“Give a girl an education, and introduce her properly into the world, and ten to one but she has the means of settling well, without further expense to anybody.”
— Jane Austen, Mansfield Park
Once upon a time, we members of the fair sex could content ourselves with a surface knowledge of history, geography, romance languages, and poetry. We were amusing, nay, enchanting, if in addition to a knack for sketching, we also had a good command of the pianoforte and a hefty repertoire of sing-along ditties. A penchant for witticisms were a plus, but not requisite.
In short, dear ladies, had we lived in the age of Auntie Jane, we would have earned the esteemed and coveted epithet of “accomplished” by the age of 13. But as women of the 21st century, we know the Austen-ian accomplished just doesn’t cut it any more.
If you want to be accomplished in this day and age, you need a Pulitzer.
In May 2009, I attended my second Columbia commencement ceremony. This time I was graduating with a master’s degree in Art History. For several months before starting my MA, I felt the need to apologize when I told people what I was studying as a graduate student. “I majored in Economics in college” was the footnote added to most conversations about my future academic plans. Eventually, to combat the tilted heads, puzzled stares, and “whatcha gonna do with that?” I tried self-effacing humour: “I’m going back to school to become a trophy wife.” A book about women painter-etchers of the late 19th-century wasn’t going to get me a Nobel Prize nomination, that was for certain, nor was it likely to earn me much of an income. But people found my declared T.W.I.T status (Trophy Wife in Training) both amusing and acceptable. It was fine that I wanted to write about obscure American artists, if doing so meant I would be a good adviser/cocktail party hostess to my art-collecting mogul husband.

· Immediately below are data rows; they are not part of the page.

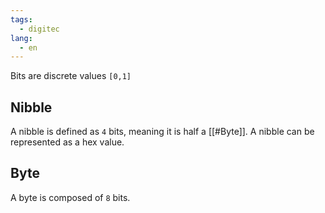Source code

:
 ```yaml
---
tags:
  - digitec
lang:
  - en
---
```


Bits are discrete values `[0,1]`

## Nibble

A nibble is defined as `4` bits, meaning it is half a [[#Byte]]. A nibble can be represented as a hex value.

## Byte

A byte is composed of `8` bits.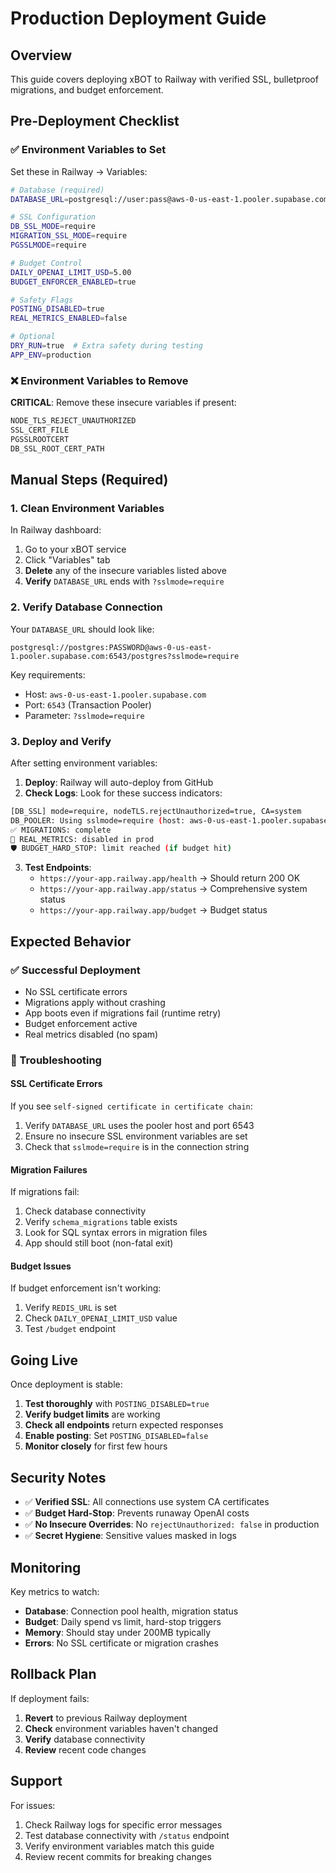# Production Deployment Guide

## Overview

This guide covers deploying xBOT to Railway with verified SSL, bulletproof migrations, and budget enforcement.

## Pre-Deployment Checklist

### ✅ Environment Variables to Set

Set these in Railway → Variables:

```bash
# Database (required)
DATABASE_URL=postgresql://user:pass@aws-0-us-east-1.pooler.supabase.com:6543/postgres?sslmode=require

# SSL Configuration
DB_SSL_MODE=require
MIGRATION_SSL_MODE=require
PGSSLMODE=require

# Budget Control
DAILY_OPENAI_LIMIT_USD=5.00
BUDGET_ENFORCER_ENABLED=true

# Safety Flags
POSTING_DISABLED=true
REAL_METRICS_ENABLED=false

# Optional
DRY_RUN=true  # Extra safety during testing
APP_ENV=production
```

### ❌ Environment Variables to Remove

**CRITICAL**: Remove these insecure variables if present:

```bash
NODE_TLS_REJECT_UNAUTHORIZED
SSL_CERT_FILE
PGSSLROOTCERT
DB_SSL_ROOT_CERT_PATH
```

## Manual Steps (Required)

### 1. Clean Environment Variables

In Railway dashboard:
1. Go to your xBOT service
2. Click "Variables" tab
3. **Delete** any of the insecure variables listed above
4. **Verify** `DATABASE_URL` ends with `?sslmode=require`

### 2. Verify Database Connection

Your `DATABASE_URL` should look like:
```
postgresql://postgres:PASSWORD@aws-0-us-east-1.pooler.supabase.com:6543/postgres?sslmode=require
```

Key requirements:
- Host: `aws-0-us-east-1.pooler.supabase.com`
- Port: `6543` (Transaction Pooler)
- Parameter: `?sslmode=require`

### 3. Deploy and Verify

After setting environment variables:

1. **Deploy**: Railway will auto-deploy from GitHub
2. **Check Logs**: Look for these success indicators:

```bash
[DB_SSL] mode=require, nodeTLS.rejectUnauthorized=true, CA=system
DB_POOLER: Using sslmode=require (host: aws-0-us-east-1.pooler.supabase.com:6543)
✅ MIGRATIONS: complete
🚫 REAL_METRICS: disabled in prod
🛡️ BUDGET_HARD_STOP: limit reached (if budget hit)
```

3. **Test Endpoints**:
   - `https://your-app.railway.app/health` → Should return 200 OK
   - `https://your-app.railway.app/status` → Comprehensive system status
   - `https://your-app.railway.app/budget` → Budget status

## Expected Behavior

### ✅ Successful Deployment

- No SSL certificate errors
- Migrations apply without crashing
- App boots even if migrations fail (runtime retry)
- Budget enforcement active
- Real metrics disabled (no spam)

### 🚨 Troubleshooting

#### SSL Certificate Errors

If you see `self-signed certificate in certificate chain`:

1. Verify `DATABASE_URL` uses the pooler host and port 6543
2. Ensure no insecure SSL environment variables are set
3. Check that `sslmode=require` is in the connection string

#### Migration Failures

If migrations fail:

1. Check database connectivity
2. Verify `schema_migrations` table exists
3. Look for SQL syntax errors in migration files
4. App should still boot (non-fatal exit)

#### Budget Issues

If budget enforcement isn't working:

1. Verify `REDIS_URL` is set
2. Check `DAILY_OPENAI_LIMIT_USD` value
3. Test `/budget` endpoint

## Going Live

Once deployment is stable:

1. **Test thoroughly** with `POSTING_DISABLED=true`
2. **Verify budget limits** are working
3. **Check all endpoints** return expected responses
4. **Enable posting**: Set `POSTING_DISABLED=false`
5. **Monitor closely** for first few hours

## Security Notes

- ✅ **Verified SSL**: All connections use system CA certificates
- ✅ **Budget Hard-Stop**: Prevents runaway OpenAI costs
- ✅ **No Insecure Overrides**: No `rejectUnauthorized: false` in production
- ✅ **Secret Hygiene**: Sensitive values masked in logs

## Monitoring

Key metrics to watch:

- **Database**: Connection pool health, migration status
- **Budget**: Daily spend vs limit, hard-stop triggers
- **Memory**: Should stay under 200MB typically
- **Errors**: No SSL certificate or migration crashes

## Rollback Plan

If deployment fails:

1. **Revert** to previous Railway deployment
2. **Check** environment variables haven't changed
3. **Verify** database connectivity
4. **Review** recent code changes

## Support

For issues:

1. Check Railway logs for specific error messages
2. Test database connectivity with `/status` endpoint
3. Verify environment variables match this guide
4. Review recent commits for breaking changes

It is a truth universally acknowledged, that a single woman, in possession of a good education, must be in want of a husband.

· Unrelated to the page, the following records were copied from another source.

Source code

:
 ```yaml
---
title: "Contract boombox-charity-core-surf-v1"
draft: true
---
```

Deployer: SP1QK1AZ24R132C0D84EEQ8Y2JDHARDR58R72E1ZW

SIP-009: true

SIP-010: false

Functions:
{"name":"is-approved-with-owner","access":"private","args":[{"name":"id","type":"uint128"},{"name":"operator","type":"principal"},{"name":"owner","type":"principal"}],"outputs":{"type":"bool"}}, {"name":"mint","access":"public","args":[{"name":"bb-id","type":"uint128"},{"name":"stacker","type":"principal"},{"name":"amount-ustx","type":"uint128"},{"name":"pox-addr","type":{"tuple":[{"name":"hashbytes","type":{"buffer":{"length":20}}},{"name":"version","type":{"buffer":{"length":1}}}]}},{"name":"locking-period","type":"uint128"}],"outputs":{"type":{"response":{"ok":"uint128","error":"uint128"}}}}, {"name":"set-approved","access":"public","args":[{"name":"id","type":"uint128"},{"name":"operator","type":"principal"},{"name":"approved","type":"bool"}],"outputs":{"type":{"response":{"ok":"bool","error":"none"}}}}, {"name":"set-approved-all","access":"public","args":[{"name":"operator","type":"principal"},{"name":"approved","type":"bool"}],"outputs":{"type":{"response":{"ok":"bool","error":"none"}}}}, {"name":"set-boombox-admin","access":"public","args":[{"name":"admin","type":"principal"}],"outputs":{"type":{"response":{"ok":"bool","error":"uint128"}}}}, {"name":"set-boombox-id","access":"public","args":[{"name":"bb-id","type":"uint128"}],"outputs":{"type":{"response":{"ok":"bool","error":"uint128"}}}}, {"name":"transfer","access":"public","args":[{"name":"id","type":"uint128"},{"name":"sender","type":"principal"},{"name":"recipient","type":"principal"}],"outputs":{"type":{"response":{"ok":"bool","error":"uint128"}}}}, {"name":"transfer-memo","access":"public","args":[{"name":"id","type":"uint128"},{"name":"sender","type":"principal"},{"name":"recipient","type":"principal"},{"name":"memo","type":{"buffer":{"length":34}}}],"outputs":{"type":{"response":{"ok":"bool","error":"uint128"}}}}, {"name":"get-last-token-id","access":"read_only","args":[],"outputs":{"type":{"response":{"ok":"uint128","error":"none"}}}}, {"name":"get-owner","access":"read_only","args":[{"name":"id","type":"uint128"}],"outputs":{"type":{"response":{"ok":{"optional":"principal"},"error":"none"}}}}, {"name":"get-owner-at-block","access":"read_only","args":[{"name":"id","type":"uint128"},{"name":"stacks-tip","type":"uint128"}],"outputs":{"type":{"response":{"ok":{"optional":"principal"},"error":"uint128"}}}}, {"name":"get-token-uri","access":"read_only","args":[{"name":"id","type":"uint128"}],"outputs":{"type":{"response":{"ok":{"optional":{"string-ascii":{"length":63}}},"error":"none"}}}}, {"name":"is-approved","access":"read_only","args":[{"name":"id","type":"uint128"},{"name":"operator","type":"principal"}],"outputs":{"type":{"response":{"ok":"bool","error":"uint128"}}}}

Apparently, “settling well..without further expense to anybody” still doesn’t mean settling on my own bank account.
A week ago, I ran into Amanda, a woman who has known me since I was 14 and who thinks of me as existing in a constant state of studentdom. She asked me if I had finally graduated. Yes, I told her. A year ago, with my masters.

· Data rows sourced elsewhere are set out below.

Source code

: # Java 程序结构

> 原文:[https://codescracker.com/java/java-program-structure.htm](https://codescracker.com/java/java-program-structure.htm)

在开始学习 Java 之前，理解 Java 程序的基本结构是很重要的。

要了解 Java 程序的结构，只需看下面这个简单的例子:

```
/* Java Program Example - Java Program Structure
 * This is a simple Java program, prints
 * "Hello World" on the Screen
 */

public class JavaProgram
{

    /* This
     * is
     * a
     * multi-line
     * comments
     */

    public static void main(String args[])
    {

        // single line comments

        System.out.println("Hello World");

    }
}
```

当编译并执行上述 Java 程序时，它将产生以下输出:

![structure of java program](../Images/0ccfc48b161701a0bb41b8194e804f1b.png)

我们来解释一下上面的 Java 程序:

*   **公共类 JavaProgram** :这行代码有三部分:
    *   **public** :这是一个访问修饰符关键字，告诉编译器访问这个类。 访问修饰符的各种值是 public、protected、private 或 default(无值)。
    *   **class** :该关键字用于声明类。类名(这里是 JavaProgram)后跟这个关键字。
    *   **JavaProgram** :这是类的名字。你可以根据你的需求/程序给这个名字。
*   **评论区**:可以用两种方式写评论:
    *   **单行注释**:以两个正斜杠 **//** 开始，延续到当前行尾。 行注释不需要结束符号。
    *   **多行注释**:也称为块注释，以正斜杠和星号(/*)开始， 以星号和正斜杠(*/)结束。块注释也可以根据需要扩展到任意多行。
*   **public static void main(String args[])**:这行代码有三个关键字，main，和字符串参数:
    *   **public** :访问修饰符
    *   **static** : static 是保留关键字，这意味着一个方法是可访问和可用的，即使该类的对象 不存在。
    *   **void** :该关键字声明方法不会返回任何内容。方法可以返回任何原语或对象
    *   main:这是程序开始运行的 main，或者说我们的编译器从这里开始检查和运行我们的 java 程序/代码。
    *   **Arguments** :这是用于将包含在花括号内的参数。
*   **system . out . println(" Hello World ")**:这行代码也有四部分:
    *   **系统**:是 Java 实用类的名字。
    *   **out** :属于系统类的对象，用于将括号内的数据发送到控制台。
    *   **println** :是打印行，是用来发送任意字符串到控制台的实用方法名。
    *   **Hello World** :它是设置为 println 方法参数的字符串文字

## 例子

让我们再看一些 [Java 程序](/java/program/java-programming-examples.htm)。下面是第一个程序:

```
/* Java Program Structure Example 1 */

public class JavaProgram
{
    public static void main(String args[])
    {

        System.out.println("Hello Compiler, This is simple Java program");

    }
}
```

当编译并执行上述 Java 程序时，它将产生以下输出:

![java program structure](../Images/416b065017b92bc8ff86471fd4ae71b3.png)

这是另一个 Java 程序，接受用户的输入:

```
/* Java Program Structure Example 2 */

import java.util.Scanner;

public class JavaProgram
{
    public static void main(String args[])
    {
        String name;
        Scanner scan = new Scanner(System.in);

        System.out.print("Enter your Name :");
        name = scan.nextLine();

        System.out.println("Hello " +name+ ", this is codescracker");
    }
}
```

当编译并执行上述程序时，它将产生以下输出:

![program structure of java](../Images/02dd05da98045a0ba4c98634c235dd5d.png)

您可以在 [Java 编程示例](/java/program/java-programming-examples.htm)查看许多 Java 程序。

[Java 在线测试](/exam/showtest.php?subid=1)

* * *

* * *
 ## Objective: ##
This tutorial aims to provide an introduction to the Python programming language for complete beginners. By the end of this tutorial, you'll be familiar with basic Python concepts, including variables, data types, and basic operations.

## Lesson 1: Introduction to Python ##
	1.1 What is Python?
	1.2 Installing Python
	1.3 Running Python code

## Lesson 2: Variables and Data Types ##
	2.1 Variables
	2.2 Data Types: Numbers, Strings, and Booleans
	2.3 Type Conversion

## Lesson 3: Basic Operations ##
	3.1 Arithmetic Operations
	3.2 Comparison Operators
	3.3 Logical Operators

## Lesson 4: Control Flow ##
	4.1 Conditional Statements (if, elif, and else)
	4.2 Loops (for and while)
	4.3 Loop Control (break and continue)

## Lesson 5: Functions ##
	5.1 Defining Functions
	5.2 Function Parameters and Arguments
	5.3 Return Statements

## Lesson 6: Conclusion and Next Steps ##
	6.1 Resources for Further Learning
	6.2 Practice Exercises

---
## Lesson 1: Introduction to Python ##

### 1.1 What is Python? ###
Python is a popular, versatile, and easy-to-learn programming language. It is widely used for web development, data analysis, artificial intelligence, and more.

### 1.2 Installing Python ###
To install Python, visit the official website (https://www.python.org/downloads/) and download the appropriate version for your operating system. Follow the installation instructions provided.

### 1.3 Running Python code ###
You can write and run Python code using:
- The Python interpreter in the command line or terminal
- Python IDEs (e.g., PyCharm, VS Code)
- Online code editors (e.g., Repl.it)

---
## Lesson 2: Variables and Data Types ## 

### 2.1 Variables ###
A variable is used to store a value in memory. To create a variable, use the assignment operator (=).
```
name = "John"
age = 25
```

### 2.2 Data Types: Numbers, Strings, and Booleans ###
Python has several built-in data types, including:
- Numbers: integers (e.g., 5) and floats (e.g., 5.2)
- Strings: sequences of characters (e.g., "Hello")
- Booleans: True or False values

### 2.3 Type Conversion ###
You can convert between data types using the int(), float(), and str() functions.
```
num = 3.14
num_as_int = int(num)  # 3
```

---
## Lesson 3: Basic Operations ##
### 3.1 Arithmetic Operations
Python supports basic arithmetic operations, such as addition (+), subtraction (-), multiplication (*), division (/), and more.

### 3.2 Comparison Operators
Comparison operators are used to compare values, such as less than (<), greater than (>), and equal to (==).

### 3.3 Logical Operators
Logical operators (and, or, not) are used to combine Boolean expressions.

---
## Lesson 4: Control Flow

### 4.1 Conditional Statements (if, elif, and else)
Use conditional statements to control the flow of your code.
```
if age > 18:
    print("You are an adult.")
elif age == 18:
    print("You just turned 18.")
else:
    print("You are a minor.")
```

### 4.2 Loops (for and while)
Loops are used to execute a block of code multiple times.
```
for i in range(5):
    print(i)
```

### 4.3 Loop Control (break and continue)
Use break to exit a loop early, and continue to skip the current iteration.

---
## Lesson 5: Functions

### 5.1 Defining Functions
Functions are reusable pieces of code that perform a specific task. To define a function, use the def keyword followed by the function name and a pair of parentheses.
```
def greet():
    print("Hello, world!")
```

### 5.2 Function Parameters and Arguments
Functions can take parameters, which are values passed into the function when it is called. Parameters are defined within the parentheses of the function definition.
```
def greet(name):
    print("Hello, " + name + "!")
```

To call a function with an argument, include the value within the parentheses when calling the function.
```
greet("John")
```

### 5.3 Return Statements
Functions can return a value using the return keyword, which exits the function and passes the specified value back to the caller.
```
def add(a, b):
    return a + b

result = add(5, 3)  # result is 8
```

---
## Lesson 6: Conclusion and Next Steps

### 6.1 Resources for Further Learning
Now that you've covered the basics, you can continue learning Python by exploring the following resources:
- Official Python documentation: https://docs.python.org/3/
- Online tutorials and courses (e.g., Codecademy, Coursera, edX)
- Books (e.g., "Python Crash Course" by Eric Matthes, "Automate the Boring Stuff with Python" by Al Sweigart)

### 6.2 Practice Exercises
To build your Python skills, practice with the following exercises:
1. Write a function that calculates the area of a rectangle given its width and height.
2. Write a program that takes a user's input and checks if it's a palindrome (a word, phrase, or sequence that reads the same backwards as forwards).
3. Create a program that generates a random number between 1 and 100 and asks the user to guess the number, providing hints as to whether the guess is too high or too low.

“Oh, no! You poor thing!” she exclaimed. “You’ll never find a husband. Half the men in the world will think you’re too smart for them and won’t want you. And the other half… well, they’re just smart enough for you.”
I told her things were only going to get rougher for me — I plan to get a doctorate.
I may not win a Nobel, but goddammit, I want a Pulitzer.
Maybe then I’ll be able to settle well on my book deal, without further expense to anybody.